Ma questo paese simbolo del dialogo ecumenico è stato anche simbolo del suo fallimento,
negli anni ’90
È chiaro che qui non si è sempre vissuto bene in termini di relazioni tra diverse religioni, purtroppo
esiste anche una dimensione politica che esercita la sua influenza. La religione è stata usata anche
come strumento per portare alla guerra, qui religione e identità nazionale sono praticamente la
stessa cosa: quasi tutti i croati sono cattolici, e lo stesso si può dire per i serbi, ortodossi, e per i
bosgnacchi, musulmani.
Quanti sono oggi i cattolici in Bosnia Erzegovina e come vive la Chiesa?
Un terzo della popolazione cattolica non c’è più, proprio a causa della guerra degli anni ’90. In
alcune zone del nord, oggi Republika Srpska, dove c’era una grande presenza di cattolici, oggi
praticamente non c’è più nessuno.
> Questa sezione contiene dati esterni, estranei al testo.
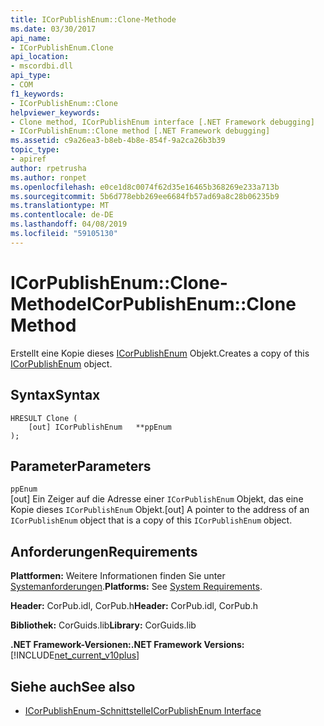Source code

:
 ```yaml
---
title: ICorPublishEnum::Clone-Methode
ms.date: 03/30/2017
api_name:
- ICorPublishEnum.Clone
api_location:
- mscordbi.dll
api_type:
- COM
f1_keywords:
- ICorPublishEnum::Clone
helpviewer_keywords:
- Clone method, ICorPublishEnum interface [.NET Framework debugging]
- ICorPublishEnum::Clone method [.NET Framework debugging]
ms.assetid: c9a26ea3-b8eb-4b8e-854f-9a2ca26b3b39
topic_type:
- apiref
author: rpetrusha
ms.author: ronpet
ms.openlocfilehash: e0ce1d8c0074f62d35e16465b368269e233a713b
ms.sourcegitcommit: 5b6d778ebb269ee6684fb57ad69a8c28b06235b9
ms.translationtype: MT
ms.contentlocale: de-DE
ms.lasthandoff: 04/08/2019
ms.locfileid: "59105130"
---
```

# <a name="icorpublishenumclone-method"></a><span data-ttu-id="60b87-102">ICorPublishEnum::Clone-Methode</span><span class="sxs-lookup"><span data-stu-id="60b87-102">ICorPublishEnum::Clone Method</span></span>
<span data-ttu-id="60b87-103">Erstellt eine Kopie dieses [ICorPublishEnum](../../../../docs/framework/unmanaged-api/debugging/icorpublishenum-interface.md) Objekt.</span><span class="sxs-lookup"><span data-stu-id="60b87-103">Creates a copy of this [ICorPublishEnum](../../../../docs/framework/unmanaged-api/debugging/icorpublishenum-interface.md) object.</span></span>  
  
## <a name="syntax"></a><span data-ttu-id="60b87-104">Syntax</span><span class="sxs-lookup"><span data-stu-id="60b87-104">Syntax</span></span>  
  
```  
HRESULT Clone (  
    [out] ICorPublishEnum   **ppEnum  
);  
```  
  
## <a name="parameters"></a><span data-ttu-id="60b87-105">Parameter</span><span class="sxs-lookup"><span data-stu-id="60b87-105">Parameters</span></span>  
 `ppEnum`  
 <span data-ttu-id="60b87-106">[out] Ein Zeiger auf die Adresse einer `ICorPublishEnum` Objekt, das eine Kopie dieses `ICorPublishEnum` Objekt.</span><span class="sxs-lookup"><span data-stu-id="60b87-106">[out] A pointer to the address of an `ICorPublishEnum` object that is a copy of this `ICorPublishEnum` object.</span></span>  
  
## <a name="requirements"></a><span data-ttu-id="60b87-107">Anforderungen</span><span class="sxs-lookup"><span data-stu-id="60b87-107">Requirements</span></span>  
 <span data-ttu-id="60b87-108">**Plattformen:** Weitere Informationen finden Sie unter [Systemanforderungen](../../../../docs/framework/get-started/system-requirements.md).</span><span class="sxs-lookup"><span data-stu-id="60b87-108">**Platforms:** See [System Requirements](../../../../docs/framework/get-started/system-requirements.md).</span></span>  
  
 <span data-ttu-id="60b87-109">**Header:** CorPub.idl, CorPub.h</span><span class="sxs-lookup"><span data-stu-id="60b87-109">**Header:** CorPub.idl, CorPub.h</span></span>  
  
 <span data-ttu-id="60b87-110">**Bibliothek:** CorGuids.lib</span><span class="sxs-lookup"><span data-stu-id="60b87-110">**Library:** CorGuids.lib</span></span>  
  
 **<span data-ttu-id="60b87-111">.NET Framework-Versionen:</span><span class="sxs-lookup"><span data-stu-id="60b87-111">.NET Framework Versions:</span></span>** [!INCLUDE[net_current_v10plus](../../../../includes/net-current-v10plus-md.md)]  
  
## <a name="see-also"></a><span data-ttu-id="60b87-112">Siehe auch</span><span class="sxs-lookup"><span data-stu-id="60b87-112">See also</span></span>

- [<span data-ttu-id="60b87-113">ICorPublishEnum-Schnittstelle</span><span class="sxs-lookup"><span data-stu-id="60b87-113">ICorPublishEnum Interface</span></span>](../../../../docs/framework/unmanaged-api/debugging/icorpublishenum-interface.md)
La gente ha trovato una nuova vita altrove, i cattolici soprattutto
in Croazia, e ormai, a 20 anni dalla guerra, non c’è più ritorno. Altrove però la situazione è diversa.
Un anno fa è stato fatto il censimento della popolazione, ci sono risultati non ufficiali secondo cui in
BiH ci sono 3.800.000 abitanti, di cui 550.000 sarebbero cattolici. Alcuni politici parlano di cifre
inferiori. In ogni caso, è certo che nel ’91, all’ultimo censimento prima della guerra, eravamo
760.000. Detto questo, la nostra Chiesa vive molto bene e ha una grande vitalità. Abbiamo molti
seminaristi, con numeri superiori a quelli di molti paesi europei, 840 sacerdoti, 540 suore, 4 giornali
mensili e un settimanale, 19 radio e 3 tv private. L’organizzazione che dirigo, Napredak, che non è
ufficialmente un’associazione cattolica ma è vicina al mondo cattolico, non ha cessato di operare
neanche durante la guerra. Oltre a sostenere la popolazione di Sarajevo e del resto del paese con gli
aiuti umanitari, abbiamo continuato a organizzare concerti, 80 durante la guerra, mantenendo il
nostro profilo, che è soprattutto culturale.
La comunità cattolica accoglierà il Pontefice con grande entusiasmo. E il resto dei bosniaci?
Mi sono incontrato con il Gran Muftì della Bosnia Erzegovina, il reis Kavazovi. Il leader della
comunità islamica bosniaca ha espresso fin dall’inizio il suo sostegno a questa visita, dicendo che la
sua comunità farà tutto il possibile per appoggiarla. I bosniaci aspettano il Papa con cuore aperto,
direi con amore, ci sono stati anche diversi sondaggi in questo senso. Forse una parte della politica
serba in Bosnia Erzegovina non è entusiasta della visita, ma credo che la maggioranza dei serbi del
paese riceveranno con simpatia il Pontefice. È importante ricordare che il Santo Padre non viene
solo per i cattolici, ma anche in quanto capo di Stato per tutta la Bosnia Erzegovina e per i suoi
cittadini. Tutti sanno che il Vaticano ha sempre appoggiato la Bosnia Erzegovina, in ogni istanza
internazionale. Pensiamo a Giovanni Paolo II, oggi Santo, che ha parlato ben 263 volte della Bosnia
Erzegovina. Se guardiamo al miliardo e 200 milioni di cattolici del mondo, noi non significhiamo
nulla. Eppure p««apa Wojtyla ha anche nominato un cardinale a Sarajevo quando noi, viste le
dimensioni della nostra comunità, non meriteremmo neppure un vescovo ausiliario (sorride).
Una questione divide il Vaticano da una parte della comunità cattolica in Bosnia
Erzegovina: Medjugorje, visitata da milioni di fedeli da tutto il mondo, che il Vaticano però
non riconosce.
È vero che una parte della Chiesa in Bosnia Erzegovina è divisa su questo. Alcuni si sono espressi
sostenendo la soprannaturalità del fenomeno, altri in senso contrario. È chiaro che Medjugorje è ora
uno dei più grandi fenomeni cattolici al mondo, è un luogo visitato da molta gente, ed è chiaro che
non si tratta di una questione semplice, dato che il fenomeno dura ancora e ci sono i cosiddetti
segreti dei veggenti. Ma dobbiamo ricordare che il Vaticano ha già creato una commissione
internazionale, guidata dal Cardinale Ruini, che ha da poco ultimato i propri lavori e consegnato le
conclusioni alla Congregazione per la Fede e al papa.